To determine if you are anteverted or retroverted begin by lying on your stomach and bending one knee to 90°. Next, take the hand on the same side as the bent leg and feel the outside of your hip. You’re feeling for a hard, bony bump called the greater trochanter (as seen in green above). Once you’ve found it, and keeping your knee bent, slowly let your foot fall in towards the other leg, then reverse the movement and let it fall out towards the floor. As your leg rotates you’ll feel the greater trochanter move under your fingers. Try to determine the point where it feels the most prominent. This is the point where it will be pointing directly away from your body. Freeze here and see what position you shin and foot are in (it might be beneficial to get someone to take a picture at this point). If your foot is positioned outside your knee, you are more anteverted. If your foot is above your knee or closer to the midline of your body, you are more retroverted. To set up your board, retroverted people will likely have the best natural hip movement with their toes pointing at a greater angle toward the end of the board. Anteverted people will usually do better with a more neutral (straight) or slightly out-toed setting. It’s possible to have asymmetries between hips so make sure you test both. You may have to set your bindings slightly differently to get the most movement from both legs.
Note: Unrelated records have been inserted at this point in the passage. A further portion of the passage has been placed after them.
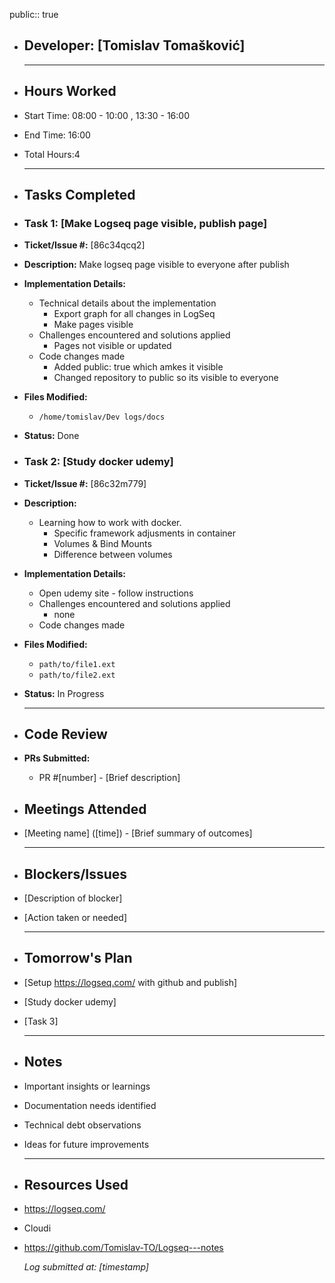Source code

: public:: true

- ## Developer: [Tomislav Tomašković]
  
  ---
- ## Hours Worked
- Start Time: 08:00 - 10:00 , 13:30 - 16:00
- End Time: 16:00
- Total Hours:4
  
  ---
- ## Tasks Completed
- ### Task 1: [Make Logseq page visible, publish page]
- **Ticket/Issue #:** [86c34qcq2]
- **Description:** Make logseq page visible to everyone after publish
- **Implementation Details:**
	- Technical details about the implementation
		- Export graph for all changes in LogSeq
		- Make pages visible
	- Challenges encountered and solutions applied
		- Pages not visible or updated
	- Code changes made
		- Added public: true which amkes it visible
		- Changed repository to public so its visible to everyone
- **Files Modified:**
	- `/home/tomislav/Dev logs/docs`
- **Status:** Done
- ### Task 2: [Study docker udemy]
- **Ticket/Issue #:** [86c32m779]
- **Description:**
	- Learning how to work with docker.
		- Specific framework adjusments in container
		- Volumes & Bind Mounts
		- Difference between volumes
- **Implementation Details:**
	- Open udemy site - follow instructions
	- Challenges encountered and solutions applied
		- none
	- Code changes made
- **Files Modified:**
	- `path/to/file1.ext`
	- `path/to/file2.ext`
- **Status:** In Progress
  
  ---
- ## Code Review
- **PRs Submitted:**
	- PR #[number] - [Brief description]
- ## Meetings Attended
- [Meeting name] ([time]) - [Brief summary of outcomes]
  
  ---
- ## Blockers/Issues
- [Description of blocker]
- [Action taken or needed]
  
  ---
- ## Tomorrow's Plan
- [Setup https://logseq.com/ with github and publish]
- [Study docker udemy]
- [Task 3]
  
  ---
- ## Notes
- Important insights or learnings
- Documentation needs identified
- Technical debt observations
- Ideas for future improvements
  
  ---
- ## Resources Used
- https://logseq.com/
- Cloudi
- https://github.com/Tomislav-TO/Logseq---notes
  
  *Log submitted at: [timestamp]*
The second test will help determine your optimal stance width. Again, everyone’s anatomy is slightly different and both the ball and socket portions of the hip can have variations. This will have the most impact when bringing the knees up to the chest for a tuck position or when trying to drop down into a low squat. If the head or neck of the femur comes in contact with the bony rim of the acetabulum too early it’s called an impingement. This bone on bone contact will limit your hip movement and no amount of stretching or hip mobility drills will change it. The only solution is to find an angle where the femur can move more freely within the hip socket.
Start on your hands and knees with your feet placed flat against a wall. Begin with your feet shoulder width apart and at the appropriate angle determined from Test #1. Use your arms to push your butt back towards the wall. Return to the starting position and move both feet a few centimeters out to the side. Again, push your butt towards the wall. Keep gradually widening your stance as you continue. You are looking for the stance width that feels the most comfortable and allows you to get into the lowest position. Try to find a position that doesn’t get any “pinching” feeling at the front of your hips. Important** When performing this test, you need to make sure that your low back stays in a neutral or relatively flat position. If you’re excessively arching your back towards the ground or look like you’re tucking your tail between your legs these are both compensations coming from the lower back and not isolating true hip movement. Find a stance width where you can comfortably keep your back in a neutral position which will be the safest and strongest on the water.
Once you have found this position, have someone measure the width between your heel and set your bindings to the same distance on your board!
Give these two tests a try to determine what binding positions are right for you! Keep in mind that there can be some trade-off between stability and mobility. A narrow stance may give you the most mobility but might not feel as stable as a wider stance. Slight tweaks may need to be made to your “optimal stance” to make it more functional and practical for your riding style. Give it a go and happy shredding!